Bakıldığında SUT’a eklenen maddedeki kronik hastalık ve acil hal ile yatış gerekliliği uygun görülüyor. Ama önemli bir soru gözden kaçmıyor mu? Hasta neden ikinci kez başka bir kurumda aynı branşa başvurma ihtiyacı hissediyor? Bir öğretim üyemizin yaşadığı durum buna açıklık getirebilir: Kendisine başvurmadan 1 saat önce başka bir kurum acil servisine başvuran ve viral ÜSYE tanısı için uygun olarak tedavisi düzenlenen, tekrar neden geldiği sorulan entelektüel bir hastanın cevabı ilginçti: “Haklısınız ama önceki doktor beni muayene bile etmedi.”

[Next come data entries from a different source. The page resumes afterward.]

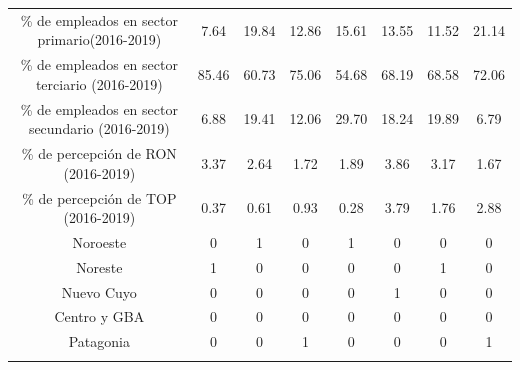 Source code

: \documentclass[12pt,a4paper]{article}
\begin{document}
\begin{table}
\begin{tabular}{@{\extracolsep{5pt}} cccccccc}
\% de empleados en sector primario(2016-2019) & 7.64 & 19.84 & 12.86 & 15.61 & 13.55 & 11.52 & 21.14 \\ 
\% de empleados en sector terciario (2016-2019) & 85.46 &  60.73 & 75.06 & 54.68 & 68.19 & 68.58 & 72.06 \\ 
\% de empleados en sector secundario (2016-2019) & 6.88 & 19.41 & 12.06 & 29.70 & 18.24 & 19.89 & 6.79 \\ 
\% de percepción de RON (2016-2019) & 3.37 & 2.64 & 1.72 & 1.89 & 3.86 & 3.17 & 1.67 \\ 
\% de percepción de TOP (2016-2019) & 0.37 & 0.61 & 0.93 & 0.28 & 3.79 & 1.76 & 2.88 \\ 
Noroeste & 0 & 1 & 0 & 1 & 0 & 0 & 0 \\ 
Noreste & 1 & 0 & 0 & 0 & 0 & 1 & 0 \\ 
Nuevo Cuyo & 0 & 0 & 0 & 0 & 1 & 0 & 0 \\ 
Centro y GBA & 0 & 0 & 0 & 0 & 0 & 0 & 0 \\ 
Patagonia & 0 & 0 & 1 & 0 & 0 & 0 & 1 \\ 
\hline \\[-1.8ex] 
\end{tabular} 


\end{table} 
\end{document}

Başka bir açıdan da bakarsak: Günde 80 hasta bakılan bir poliklinikte, 8 saat hiç ara vermeden çalışan bir meslektaşımız, 6 dakikada bir hasta bakmak zorunda. Hasta odaya girer; yakınmasını söyler; hekim öykü alır ve sorgular; fizik muayenesini tamamlar; tetkik düşünürse ister ve neden istediğini açıklar; tetkik gerekmiyor ve tedavi düzenleyecekse reçete yazar ve kullanımını anlatır; hekimlik sadece reçete yazmak da değil, çeşitli önerilerde bulunur; hastanın hepsini anladığından emin olur; hasta teşekkür eder ve odadan çıkar; yeni hasta gelir. Yeni hastaya kadar geçen süre 6 dakika. Mükemmel bir hız değil mi?
Ne yazık ki böyle olmayınca da tekrarlayan başvurular kaçınılmaz oluyor, ama polikliniklerden ayağını kesmesi için parasal cezalar ile suç şimdilik sadece hastaya kesiliyor.
Konulan kurallar cezalar ile değil de, “en iyi tıbbi uygulamayı” teşvik edici olsa, bu uygulamalar sayesinde hastanın yararı için kurallar belirlense daha iyi olmaz mı? Tabii ki olur. Örneğin; her hasta için tam bir değerlendirme olanağının tanınması ve mesleğin maddi manevi karşılığını verecek yönetmelikler ve yasaların çıkartılması, meslek örgütünün de varlığının tanınması.
Sonuçta, çok uzun olmayan bir dönemde, müracaat sayıları da düşer, kamu harcamaları da azalır. İyi de, hekim sayısı eksik: Bu bir bahane değil aslında. Çözüm yöntemi ise bugünkü gibi sorunlara yamalar yapıştırarak olmamalı. Hekimlerle uğraşmak yerine, halen sevdikleri mesleklerini en iyi şekilde yapma şansı tanınsa, yaptıkları işin de hakkı verilse, bu sorunların çoğu ortadan kalkar; hem sağlık yöneticileri ve finansörü hem sağlık çalışanları hem de en önemlisi, hastalar mutlu olur.